* Task requirements: Please transcribe the entries exactly and omit the images they contain.

===== Records for the task

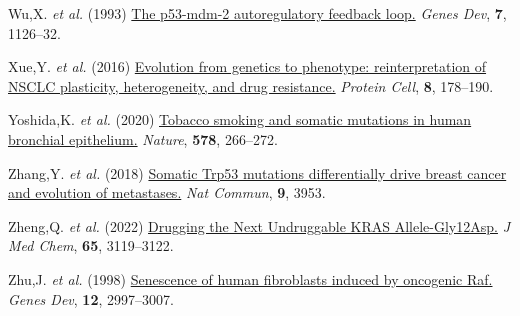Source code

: \begin{CSLReferences}{1}{0}
\leavevmode{}%
Wu,X. \emph{et al.} (1993) \href{https://doi.org/10.1101/gad.7.7a.1126}{The p53-mdm-2 autoregulatory feedback loop.} \emph{Genes Dev}, \textbf{7}, 1126--32.

\leavevmode{}%
Xue,Y. \emph{et al.} (2016) \href{https://doi.org/10.1007/s13238-016-0330-1}{Evolution from genetics to phenotype: reinterpretation of NSCLC plasticity, heterogeneity, and drug resistance.} \emph{Protein Cell}, \textbf{8}, 178--190.

\leavevmode{}%
Yoshida,K. \emph{et al.} (2020) \href{https://doi.org/10.1038/s41586-020-1961-1}{Tobacco smoking and somatic mutations in human bronchial epithelium.} \emph{Nature}, \textbf{578}, 266--272.

\leavevmode{}%
Zhang,Y. \emph{et al.} (2018) \href{https://doi.org/10.1038/s41467-018-06146-9}{Somatic Trp53 mutations differentially drive breast cancer and evolution of metastases.} \emph{Nat Commun}, \textbf{9}, 3953.

\leavevmode{}%
Zheng,Q. \emph{et al.} (2022) \href{https://doi.org/10.1021/acs.jmedchem.2c00099}{Drugging the Next Undruggable KRAS Allele-Gly12Asp.} \emph{J Med Chem}, \textbf{65}, 3119--3122.

\leavevmode{}%
Zhu,J. \emph{et al.} (1998) \href{https://doi.org/10.1101/gad.12.19.2997}{Senescence of human fibroblasts induced by oncogenic Raf.} \emph{Genes Dev}, \textbf{12}, 2997--3007.

\end{CSLReferences}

==========

* Your response:
Source code

: \begin{CSLReferences}{1}{0}
\leavevmode{}%
Wu,X. \emph{et al.} (1993) \href{https://doi.org/10.1101/gad.7.7a.1126}{The p53-mdm-2 autoregulatory feedback loop.} \emph{Genes Dev}, \textbf{7}, 1126--32.

\leavevmode{}%
Xue,Y. \emph{et al.} (2016) \href{https://doi.org/10.1007/s13238-016-0330-1}{Evolution from genetics to phenotype: reinterpretation of NSCLC plasticity, heterogeneity, and drug resistance.} \emph{Protein Cell}, \textbf{8}, 178--190.

\leavevmode{}%
Yoshida,K. \emph{et al.} (2020) \href{https://doi.org/10.1038/s41586-020-1961-1}{Tobacco smoking and somatic mutations in human bronchial epithelium.} \emph{Nature}, \textbf{578}, 266--272.

\leavevmode{}%
Zhang,Y. \emph{et al.} (2018) \href{https://doi.org/10.1038/s41467-018-06146-9}{Somatic Trp53 mutations differentially drive breast cancer and evolution of metastases.} \emph{Nat Commun}, \textbf{9}, 3953.

\leavevmode{}%
Zheng,Q. \emph{et al.} (2022) \href{https://doi.org/10.1021/acs.jmedchem.2c00099}{Drugging the Next Undruggable KRAS Allele-Gly12Asp.} \emph{J Med Chem}, \textbf{65}, 3119--3122.

\leavevmode{}%
Zhu,J. \emph{et al.} (1998) \href{https://doi.org/10.1101/gad.12.19.2997}{Senescence of human fibroblasts induced by oncogenic Raf.} \emph{Genes Dev}, \textbf{12}, 2997--3007.

\end{CSLReferences}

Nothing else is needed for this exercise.